Bantustan: atlas jednog putovanja is a story about our 3-month travel across Serbia, Bulgaria, Turkey, Syria, Jordan, Egypt, Sudan, Kenya, Uganda, Rwanda, D. R. Congo, Tanzania, Zambia, and Namibia. The book is an infographic cross-genre narrative about fluid geographic identities, unlikely connections, Brownian motion of human particles. It is about trying to imagine new cartographies of human relationships on a shared globe.

The symbol of the map is important for several reasons. Including a series of hand-illustrated maps, infographics, and data visualizations for non-linear reading, Bantustan is an example of ergodic and interactive literature. All maps and visuals have been meticulously drawn by hand, digitally, using a drawing tablet. Maps represent a tapestry of pictograms, different writing systems, coats of arms, labyrinths, and other hidden symbols.
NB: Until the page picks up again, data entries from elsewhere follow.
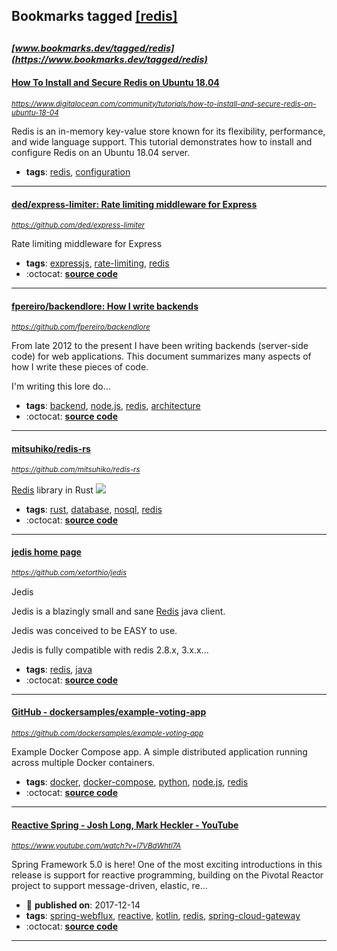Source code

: ## Bookmarks tagged [[redis]](https://www.bookmarks.dev/search?q=[redis])

_<sup><sup>[www.bookmarks.dev/tagged/redis](https://www.bookmarks.dev/tagged/redis)</sup></sup>_
---
#### [How To Install and Secure Redis on Ubuntu 18.04](https://www.digitalocean.com/community/tutorials/how-to-install-and-secure-redis-on-ubuntu-18-04)
_<sup>https://www.digitalocean.com/community/tutorials/how-to-install-and-secure-redis-on-ubuntu-18-04</sup>_

Redis is an in-memory key-value store known for its flexibility, performance, and wide language support. This tutorial demonstrates how to install and configure Redis on an Ubuntu 18.04 server.
* **tags**: [redis](../tagged/redis.md), [configuration](../tagged/configuration.md)
---
#### [ded/express-limiter: Rate limiting middleware for Express](https://github.com/ded/express-limiter)
_<sup>https://github.com/ded/express-limiter</sup>_

Rate limiting middleware for Express
* **tags**: [expressjs](../tagged/expressjs.md), [rate-limiting](../tagged/rate-limiting.md), [redis](../tagged/redis.md)
* :octocat: **[source code](https://github.com/ded/express-limiter)**
---
#### [fpereiro/backendlore: How I write backends](https://github.com/fpereiro/backendlore)
_<sup>https://github.com/fpereiro/backendlore</sup>_

From late 2012 to the present I have been writing backends (server-side code) for web applications. This document summarizes many aspects of how I write these pieces of code.

I'm writing this lore do...
* **tags**: [backend](../tagged/backend.md), [node.js](../tagged/node.js.md), [redis](../tagged/redis.md), [architecture](../tagged/architecture.md)
* :octocat: **[source code](https://github.com/fpereiro/backendlore)**
---
#### [mitsuhiko/redis-rs](https://github.com/mitsuhiko/redis-rs)
_<sup>https://github.com/mitsuhiko/redis-rs</sup>_

[Redis](https://redis.io/) library in Rust [<img src="https://api.travis-ci.org/mitsuhiko/redis-rs.svg?branch=master">](https://travis-ci.org/mitsuhiko/redis-rs)
* **tags**: [rust](../tagged/rust.md), [database](../tagged/database.md), [nosql](../tagged/nosql.md), [redis](../tagged/redis.md)
* :octocat: **[source code](https://github.com/mitsuhiko/redis-rs)**
---
#### [jedis home page](https://github.com/xetorthio/jedis)
_<sup>https://github.com/xetorthio/jedis</sup>_

 Jedis

Jedis is a blazingly small and sane [Redis](http://github.com/antirez/redis "Redis") java client.

Jedis was conceived to be EASY to use.

Jedis is fully compatible with redis 2.8.x, 3.x.x...
* **tags**: [redis](../tagged/redis.md), [java](../tagged/java.md)
* :octocat: **[source code](https://github.com/xetorthio/jedis)**
---
#### [GitHub - dockersamples/example-voting-app](https://github.com/dockersamples/example-voting-app)
_<sup>https://github.com/dockersamples/example-voting-app</sup>_

Example Docker Compose app. A simple distributed application running across multiple Docker containers.
* **tags**: [docker](../tagged/docker.md), [docker-compose](../tagged/docker-compose.md), [python](../tagged/python.md), [node.js](../tagged/node.js.md), [redis](../tagged/redis.md)
* :octocat: **[source code](https://github.com/dockersamples/example-voting-app)**
---
#### [Reactive Spring - Josh Long, Mark Heckler - YouTube](https://www.youtube.com/watch?v=l7VBdWhtl7A)
_<sup>https://www.youtube.com/watch?v=l7VBdWhtl7A</sup>_

Spring Framework 5.0 is here! One of the most exciting introductions in this release is support for reactive programming, building on the Pivotal Reactor project to support message-driven, elastic, re...
* :calendar: **published on**: 2017-12-14
* **tags**: [spring-webflux](../tagged/spring-webflux.md), [reactive](../tagged/reactive.md), [kotlin](../tagged/kotlin.md), [redis](../tagged/redis.md), [spring-cloud-gateway](../tagged/spring-cloud-gateway.md)
* :octocat: **[source code](https://github.com/joshlong/flux-flix-service)**
---
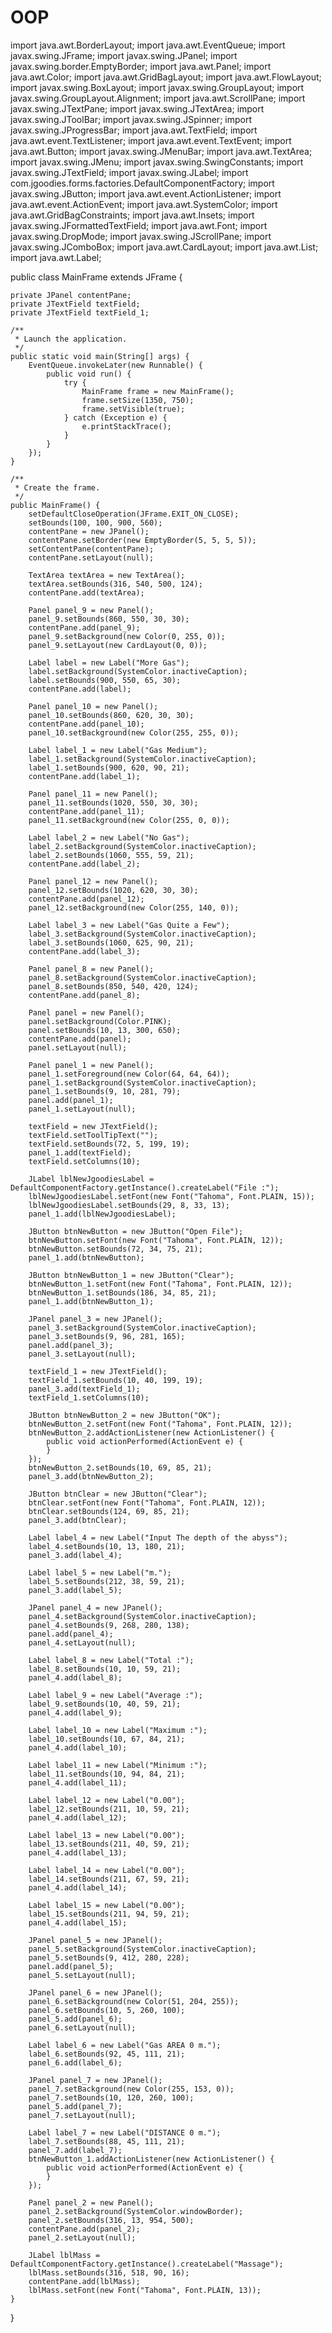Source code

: # OOP
import java.awt.BorderLayout;
import java.awt.EventQueue;
import javax.swing.JFrame;
import javax.swing.JPanel;
import javax.swing.border.EmptyBorder;
import java.awt.Panel;
import java.awt.Color;
import java.awt.GridBagLayout;
import java.awt.FlowLayout;
import javax.swing.BoxLayout;
import javax.swing.GroupLayout;
import javax.swing.GroupLayout.Alignment;
import java.awt.ScrollPane;
import javax.swing.JTextPane;
import javax.swing.JTextArea;
import javax.swing.JToolBar;
import javax.swing.JSpinner;
import javax.swing.JProgressBar;
import java.awt.TextField;
import java.awt.event.TextListener;
import java.awt.event.TextEvent;
import java.awt.Button;
import javax.swing.JMenuBar;
import java.awt.TextArea;
import javax.swing.JMenu;
import javax.swing.SwingConstants;
import javax.swing.JTextField;
import javax.swing.JLabel;
import com.jgoodies.forms.factories.DefaultComponentFactory;
import javax.swing.JButton;
import java.awt.event.ActionListener;
import java.awt.event.ActionEvent;
import java.awt.SystemColor;
import java.awt.GridBagConstraints;
import java.awt.Insets;
import javax.swing.JFormattedTextField;
import java.awt.Font;
import javax.swing.DropMode;
import javax.swing.JScrollPane;
import javax.swing.JComboBox;
import java.awt.CardLayout;
import java.awt.List;
import java.awt.Label;

public class MainFrame extends JFrame {

	private JPanel contentPane;
	private JTextField textField;
	private JTextField textField_1;

	/**
	 * Launch the application.
	 */
	public static void main(String[] args) {
		EventQueue.invokeLater(new Runnable() {
			public void run() {
				try {
					MainFrame frame = new MainFrame();
					frame.setSize(1350, 750);
					frame.setVisible(true);
				} catch (Exception e) {
					e.printStackTrace();
				}
			}
		});
	}

	/**
	 * Create the frame.
	 */
	public MainFrame() {
		setDefaultCloseOperation(JFrame.EXIT_ON_CLOSE);
		setBounds(100, 100, 900, 560);
		contentPane = new JPanel();
		contentPane.setBorder(new EmptyBorder(5, 5, 5, 5));
		setContentPane(contentPane);
		contentPane.setLayout(null);
		
		TextArea textArea = new TextArea();
		textArea.setBounds(316, 540, 500, 124);
		contentPane.add(textArea);
		
		Panel panel_9 = new Panel();
		panel_9.setBounds(860, 550, 30, 30);
		contentPane.add(panel_9);
		panel_9.setBackground(new Color(0, 255, 0));
		panel_9.setLayout(new CardLayout(0, 0));
		
		Label label = new Label("More Gas");
		label.setBackground(SystemColor.inactiveCaption);
		label.setBounds(900, 550, 65, 30);
		contentPane.add(label);
		
		Panel panel_10 = new Panel();
		panel_10.setBounds(860, 620, 30, 30);
		contentPane.add(panel_10);
		panel_10.setBackground(new Color(255, 255, 0));
		
		Label label_1 = new Label("Gas Medium");
		label_1.setBackground(SystemColor.inactiveCaption);
		label_1.setBounds(900, 620, 90, 21);
		contentPane.add(label_1);
		
		Panel panel_11 = new Panel();
		panel_11.setBounds(1020, 550, 30, 30);
		contentPane.add(panel_11);
		panel_11.setBackground(new Color(255, 0, 0));
		
		Label label_2 = new Label("No Gas");
		label_2.setBackground(SystemColor.inactiveCaption);
		label_2.setBounds(1060, 555, 59, 21);
		contentPane.add(label_2);
		
		Panel panel_12 = new Panel();
		panel_12.setBounds(1020, 620, 30, 30);
		contentPane.add(panel_12);
		panel_12.setBackground(new Color(255, 140, 0));
		
		Label label_3 = new Label("Gas Quite a Few");
		label_3.setBackground(SystemColor.inactiveCaption);
		label_3.setBounds(1060, 625, 90, 21);
		contentPane.add(label_3);
		
		Panel panel_8 = new Panel();
		panel_8.setBackground(SystemColor.inactiveCaption);
		panel_8.setBounds(850, 540, 420, 124);
		contentPane.add(panel_8);
		
		Panel panel = new Panel();
		panel.setBackground(Color.PINK);
		panel.setBounds(10, 13, 300, 650);
		contentPane.add(panel);
		panel.setLayout(null);
		
		Panel panel_1 = new Panel();
		panel_1.setForeground(new Color(64, 64, 64));
		panel_1.setBackground(SystemColor.inactiveCaption);
		panel_1.setBounds(9, 10, 281, 79);
		panel.add(panel_1);
		panel_1.setLayout(null);
		
		textField = new JTextField();
		textField.setToolTipText("");
		textField.setBounds(72, 5, 199, 19);
		panel_1.add(textField);
		textField.setColumns(10);
		
		JLabel lblNewJgoodiesLabel = DefaultComponentFactory.getInstance().createLabel("File :");
		lblNewJgoodiesLabel.setFont(new Font("Tahoma", Font.PLAIN, 15));
		lblNewJgoodiesLabel.setBounds(29, 8, 33, 13);
		panel_1.add(lblNewJgoodiesLabel);
		
		JButton btnNewButton = new JButton("Open File");
		btnNewButton.setFont(new Font("Tahoma", Font.PLAIN, 12));
		btnNewButton.setBounds(72, 34, 75, 21);
		panel_1.add(btnNewButton);
		
		JButton btnNewButton_1 = new JButton("Clear");
		btnNewButton_1.setFont(new Font("Tahoma", Font.PLAIN, 12));
		btnNewButton_1.setBounds(186, 34, 85, 21);
		panel_1.add(btnNewButton_1);
		
		JPanel panel_3 = new JPanel();
		panel_3.setBackground(SystemColor.inactiveCaption);
		panel_3.setBounds(9, 96, 281, 165);
		panel.add(panel_3);
		panel_3.setLayout(null);
		
		textField_1 = new JTextField();
		textField_1.setBounds(10, 40, 199, 19);
		panel_3.add(textField_1);
		textField_1.setColumns(10);
		
		JButton btnNewButton_2 = new JButton("OK");
		btnNewButton_2.setFont(new Font("Tahoma", Font.PLAIN, 12));
		btnNewButton_2.addActionListener(new ActionListener() {
			public void actionPerformed(ActionEvent e) {
			}
		});
		btnNewButton_2.setBounds(10, 69, 85, 21);
		panel_3.add(btnNewButton_2);
		
		JButton btnClear = new JButton("Clear");
		btnClear.setFont(new Font("Tahoma", Font.PLAIN, 12));
		btnClear.setBounds(124, 69, 85, 21);
		panel_3.add(btnClear);
		
		Label label_4 = new Label("Input The depth of the abyss");
		label_4.setBounds(10, 13, 180, 21);
		panel_3.add(label_4);
		
		Label label_5 = new Label("m.");
		label_5.setBounds(212, 38, 59, 21);
		panel_3.add(label_5);
		
		JPanel panel_4 = new JPanel();
		panel_4.setBackground(SystemColor.inactiveCaption);
		panel_4.setBounds(9, 268, 280, 138);
		panel.add(panel_4);
		panel_4.setLayout(null);
		
		Label label_8 = new Label("Total :");
		label_8.setBounds(10, 10, 59, 21);
		panel_4.add(label_8);
		
		Label label_9 = new Label("Average :");
		label_9.setBounds(10, 40, 59, 21);
		panel_4.add(label_9);
		
		Label label_10 = new Label("Maximum :");
		label_10.setBounds(10, 67, 84, 21);
		panel_4.add(label_10);
		
		Label label_11 = new Label("Minimum :");
		label_11.setBounds(10, 94, 84, 21);
		panel_4.add(label_11);
		
		Label label_12 = new Label("0.00");
		label_12.setBounds(211, 10, 59, 21);
		panel_4.add(label_12);
		
		Label label_13 = new Label("0.00");
		label_13.setBounds(211, 40, 59, 21);
		panel_4.add(label_13);
		
		Label label_14 = new Label("0.00");
		label_14.setBounds(211, 67, 59, 21);
		panel_4.add(label_14);
		
		Label label_15 = new Label("0.00");
		label_15.setBounds(211, 94, 59, 21);
		panel_4.add(label_15);
		
		JPanel panel_5 = new JPanel();
		panel_5.setBackground(SystemColor.inactiveCaption);
		panel_5.setBounds(9, 412, 280, 228);
		panel.add(panel_5);
		panel_5.setLayout(null);
		
		JPanel panel_6 = new JPanel();
		panel_6.setBackground(new Color(51, 204, 255));
		panel_6.setBounds(10, 5, 260, 100);
		panel_5.add(panel_6);
		panel_6.setLayout(null);
		
		Label label_6 = new Label("Gas AREA 0 m.");
		label_6.setBounds(92, 45, 111, 21);
		panel_6.add(label_6);
		
		JPanel panel_7 = new JPanel();
		panel_7.setBackground(new Color(255, 153, 0));
		panel_7.setBounds(10, 120, 260, 100);
		panel_5.add(panel_7);
		panel_7.setLayout(null);
		
		Label label_7 = new Label("DISTANCE 0 m.");
		label_7.setBounds(88, 45, 111, 21);
		panel_7.add(label_7);
		btnNewButton_1.addActionListener(new ActionListener() {
			public void actionPerformed(ActionEvent e) {
			}
		});
		
		Panel panel_2 = new Panel();
		panel_2.setBackground(SystemColor.windowBorder);
		panel_2.setBounds(316, 13, 954, 500);
		contentPane.add(panel_2);
		panel_2.setLayout(null);
		
		JLabel lblMass = DefaultComponentFactory.getInstance().createLabel("Massage");
		lblMass.setBounds(316, 518, 90, 16);
		contentPane.add(lblMass);
		lblMass.setFont(new Font("Tahoma", Font.PLAIN, 13));
	}
}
The book was published as a community non-profit self-publishing project, via a crowdfunding campaing organized by The Travel Club (Klub putnika). It is available as an openly licenced free electronic book (currently only in Serbo-Croatian; we are working on the English version at the moment).

The term bantustan, with its Apartheid undertone and its post-Yugoslav connotation, is used as a symbol of both personal and collective segregation, isolation and self-isolation. The act of traveling is thus an anti-bantustan act, just as the journey of the book itself, from one reader to another, is also an anti-bantustan act. Creating unexpected connections and fluid spaces beyond any border – state, national, historical, psychological, economic.

A series of visualizations show these spaces and connections. There are precise statistics: where the book was ordered from, to which places, cities, countries and continents the book went. There are also artistic depictions of the connections between these places, which are generated algorithmically and are different each time. By changing the drawing parameters, users / readers / viewers can change the appearance of the map. Just as particles collide in a fluid, people and stories collide on these maps.

These maps are also a visual analysis of the muddy cultural space of the pluricentric Serbo-Croatian language. Although it is not impossible to recognize the borders of former and current countries on these maps, data visualization creates a new and authentic geography of readership.

Data visualizations were published on The Travel Club portal, in Serbo-Croatian, in the form of interactive articles or essays:

Where Did Bantustan Travel? (Gde je sve otišao Bantustan?)
Bantustan: How Dots Connect (Kako se spajaju tačke)

The project was presented in several cities, as part of regional literary promotions and forums. I've incorporated it into syllabi for the subjects I created for the Department of Digital Art at the Faculty of Media and Communications in Belgrade.